Piazza della Repubblica, a major plaza near Termini and the Baths of Diocletian

Books in hand, I headed to Termini, getting there about 11:20a.  Parts of the terminal were under construction so I couldn’t stand right at her arrival platform.  Luckily, however, we were able to find each other after a small delay.  We took a taxi back to the room at the Hotel Bolivar and got her luggage squared away then headed to Le Lanterne, a restaurant not far from the room.  Genetta had spaghetti al cabonara and strawberries with whipped cream while I had the linguine al funghi porcini.  Mine wasn’t great — the mushrooms were a little slimy and the noodles kinda hard.  Oh well, can’t win them all.  Besides, nothing a little gelato couldn’t fix!  Genetta had dark chocolate and oreo while I went with my favorite coffee.

Oh, look! Mandatory Torre delle Milizie shot!

Oh, look! Mandatory Torre delle Milizie shot!

Headed back to the room and took a taxi across the Tiber to the suburbs just northwest of Rome to visit VIGAMUS, a video game museum.  I was kind of ruined and sculptured out at this point and so was Genetta — we figured we’d relax and go to the video game museum, a bookstore specializing in role-playing games, and a comic book / book store, all in the same area.

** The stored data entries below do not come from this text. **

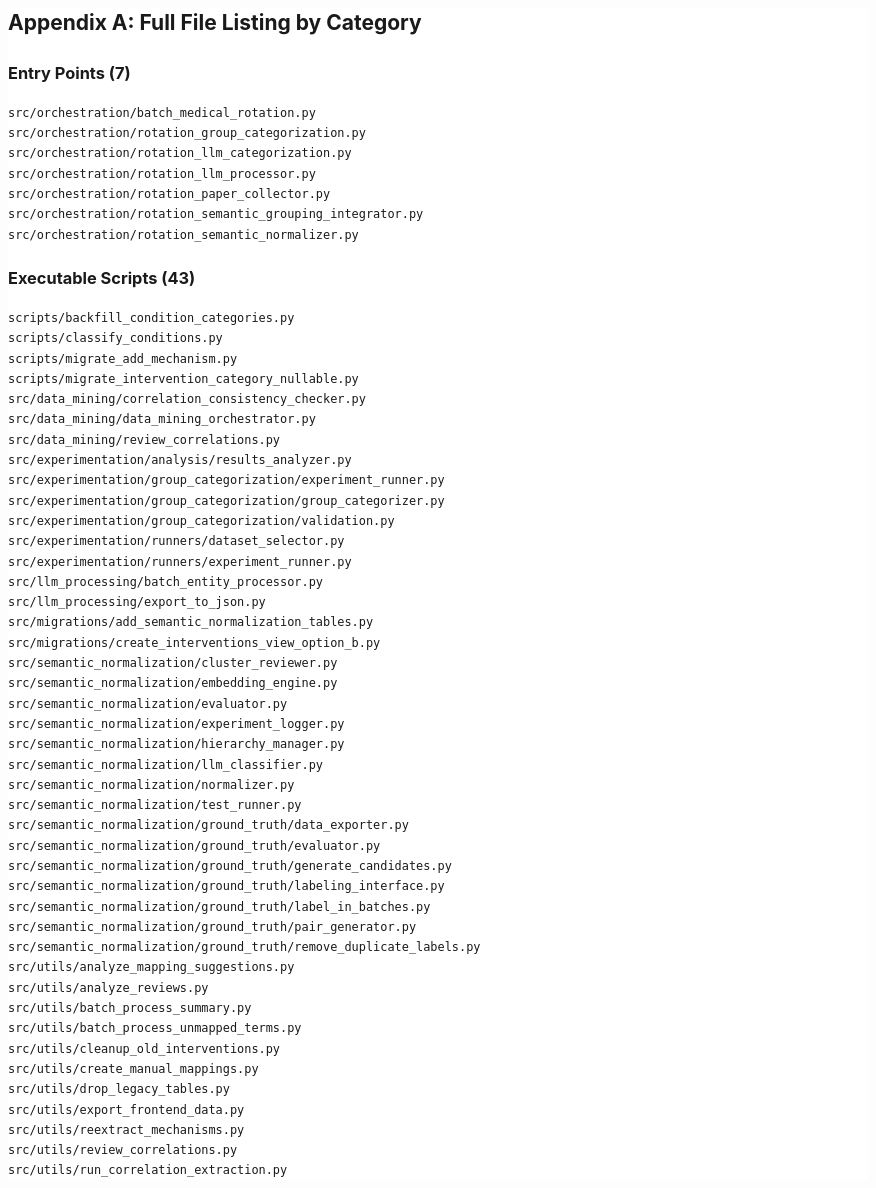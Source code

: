 
## Appendix A: Full File Listing by Category

### Entry Points (7)
```
src/orchestration/batch_medical_rotation.py
src/orchestration/rotation_group_categorization.py
src/orchestration/rotation_llm_categorization.py
src/orchestration/rotation_llm_processor.py
src/orchestration/rotation_paper_collector.py
src/orchestration/rotation_semantic_grouping_integrator.py
src/orchestration/rotation_semantic_normalizer.py
```

### Executable Scripts (43)
```
scripts/backfill_condition_categories.py
scripts/classify_conditions.py
scripts/migrate_add_mechanism.py
scripts/migrate_intervention_category_nullable.py
src/data_mining/correlation_consistency_checker.py
src/data_mining/data_mining_orchestrator.py
src/data_mining/review_correlations.py
src/experimentation/analysis/results_analyzer.py
src/experimentation/group_categorization/experiment_runner.py
src/experimentation/group_categorization/group_categorizer.py
src/experimentation/group_categorization/validation.py
src/experimentation/runners/dataset_selector.py
src/experimentation/runners/experiment_runner.py
src/llm_processing/batch_entity_processor.py
src/llm_processing/export_to_json.py
src/migrations/add_semantic_normalization_tables.py
src/migrations/create_interventions_view_option_b.py
src/semantic_normalization/cluster_reviewer.py
src/semantic_normalization/embedding_engine.py
src/semantic_normalization/evaluator.py
src/semantic_normalization/experiment_logger.py
src/semantic_normalization/hierarchy_manager.py
src/semantic_normalization/llm_classifier.py
src/semantic_normalization/normalizer.py
src/semantic_normalization/test_runner.py
src/semantic_normalization/ground_truth/data_exporter.py
src/semantic_normalization/ground_truth/evaluator.py
src/semantic_normalization/ground_truth/generate_candidates.py
src/semantic_normalization/ground_truth/labeling_interface.py
src/semantic_normalization/ground_truth/label_in_batches.py
src/semantic_normalization/ground_truth/pair_generator.py
src/semantic_normalization/ground_truth/remove_duplicate_labels.py
src/utils/analyze_mapping_suggestions.py
src/utils/analyze_reviews.py
src/utils/batch_process_summary.py
src/utils/batch_process_unmapped_terms.py
src/utils/cleanup_old_interventions.py
src/utils/create_manual_mappings.py
src/utils/drop_legacy_tables.py
src/utils/export_frontend_data.py
src/utils/reextract_mechanisms.py
src/utils/review_correlations.py
src/utils/run_correlation_extraction.py
```
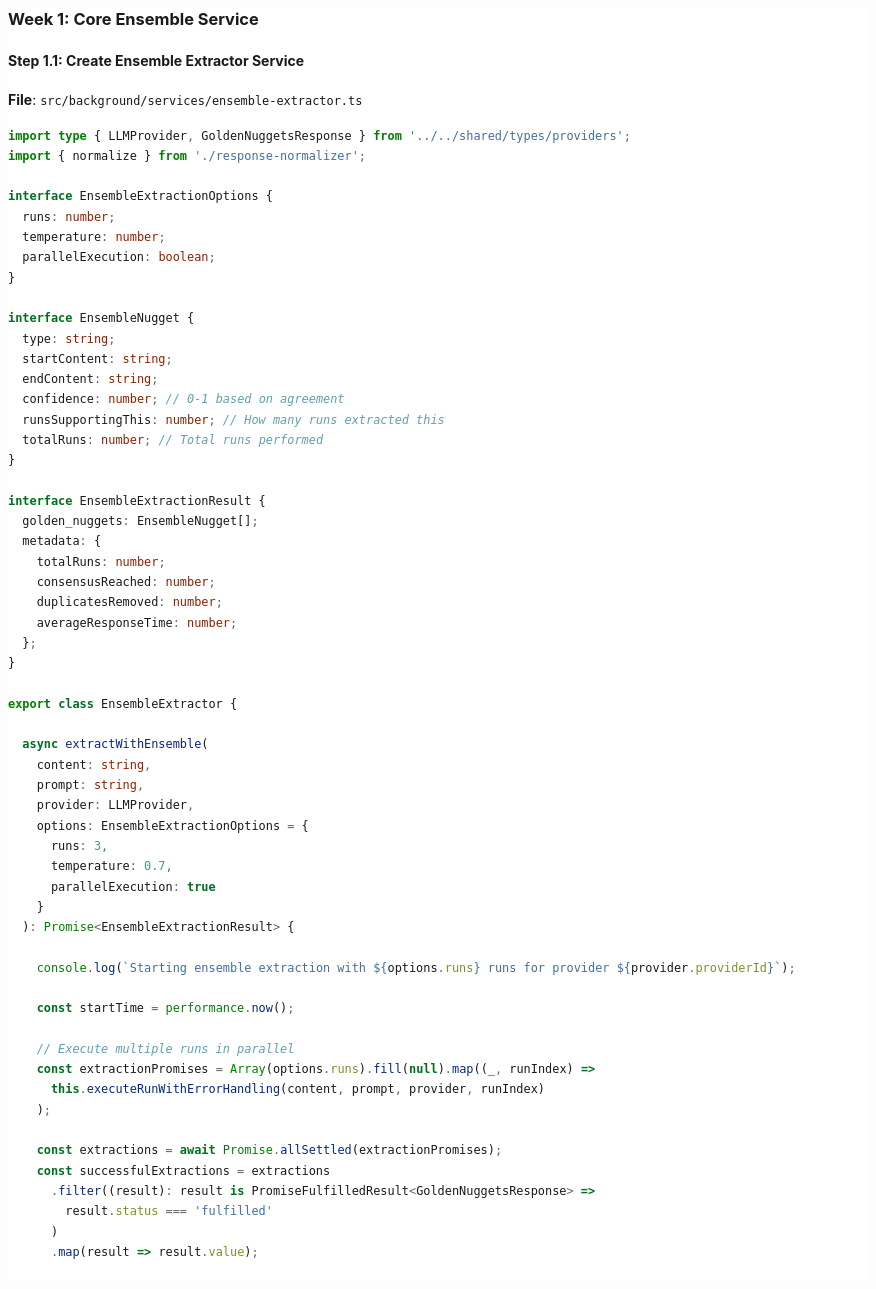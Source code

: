 ### Week 1: Core Ensemble Service

#### Step 1.1: Create Ensemble Extractor Service
**File**: `src/background/services/ensemble-extractor.ts`

```typescript
import type { LLMProvider, GoldenNuggetsResponse } from '../../shared/types/providers';
import { normalize } from './response-normalizer';

interface EnsembleExtractionOptions {
  runs: number;
  temperature: number;
  parallelExecution: boolean;
}

interface EnsembleNugget {
  type: string;
  startContent: string;
  endContent: string;
  confidence: number; // 0-1 based on agreement
  runsSupportingThis: number; // How many runs extracted this
  totalRuns: number; // Total runs performed
}

interface EnsembleExtractionResult {
  golden_nuggets: EnsembleNugget[];
  metadata: {
    totalRuns: number;
    consensusReached: number;
    duplicatesRemoved: number;
    averageResponseTime: number;
  };
}

export class EnsembleExtractor {
  
  async extractWithEnsemble(
    content: string,
    prompt: string,
    provider: LLMProvider,
    options: EnsembleExtractionOptions = {
      runs: 3,
      temperature: 0.7,
      parallelExecution: true
    }
  ): Promise<EnsembleExtractionResult> {
    
    console.log(`Starting ensemble extraction with ${options.runs} runs for provider ${provider.providerId}`);
    
    const startTime = performance.now();
    
    // Execute multiple runs in parallel
    const extractionPromises = Array(options.runs).fill(null).map((_, runIndex) => 
      this.executeRunWithErrorHandling(content, prompt, provider, runIndex)
    );
    
    const extractions = await Promise.allSettled(extractionPromises);
    const successfulExtractions = extractions
      .filter((result): result is PromiseFulfilledResult<GoldenNuggetsResponse> => 
        result.status === 'fulfilled'
      )
      .map(result => result.value);
    
```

Entrance to Rome's VIGAMUS, a video game museum

Entrance to Rome’s VIGAMUS, a video game museum

A note to anyone going to VIGAMUS — it is hard to spot.  It is in the basement of a building and one needs to look out for the banner above.  After descending a flight of stairs we came upon a very small room with a counter and a few things for sale (sadly no magnets and the books were only in Italian).  Beyond that were three or four rooms with displays containing various computers and consoles as well as games.  There was also a special exhibition room and a larger room for people to give lectures and presentations.  Finally, there were a few rooms with consoles, computers, and arcade games set up for play.

So many wonderful Infocom games depicted here!

So many wonderful Infocom games depicted here!

Brutal Legend, on of my favorite games, in Italian

Brutal Legend, on of my favorite games, in Italian

Display of Infocom treasures

Display of Infocom treasures

The walls were decorated in theme, lots of video game art and characters.  While small it left a good impression on me.  There was a broad selection of computers and consoles on display and it covered many of gaming’s earliest games — Infocom and other text adventures, Atari and Intellivision cartridges, a selection of PC games, etc.  There was also concept art from “Alice Madness Returns” and “Lollipop Chainsaw” and a few other games.  Large statues of Lara Croft, a character from Dark Souls (I think), and others were about.  There was some space dedicated to the video game crash of ’83 as well as the New Mexico landfill where many Atari 2600 cartridges (most famously E.T.) were buried.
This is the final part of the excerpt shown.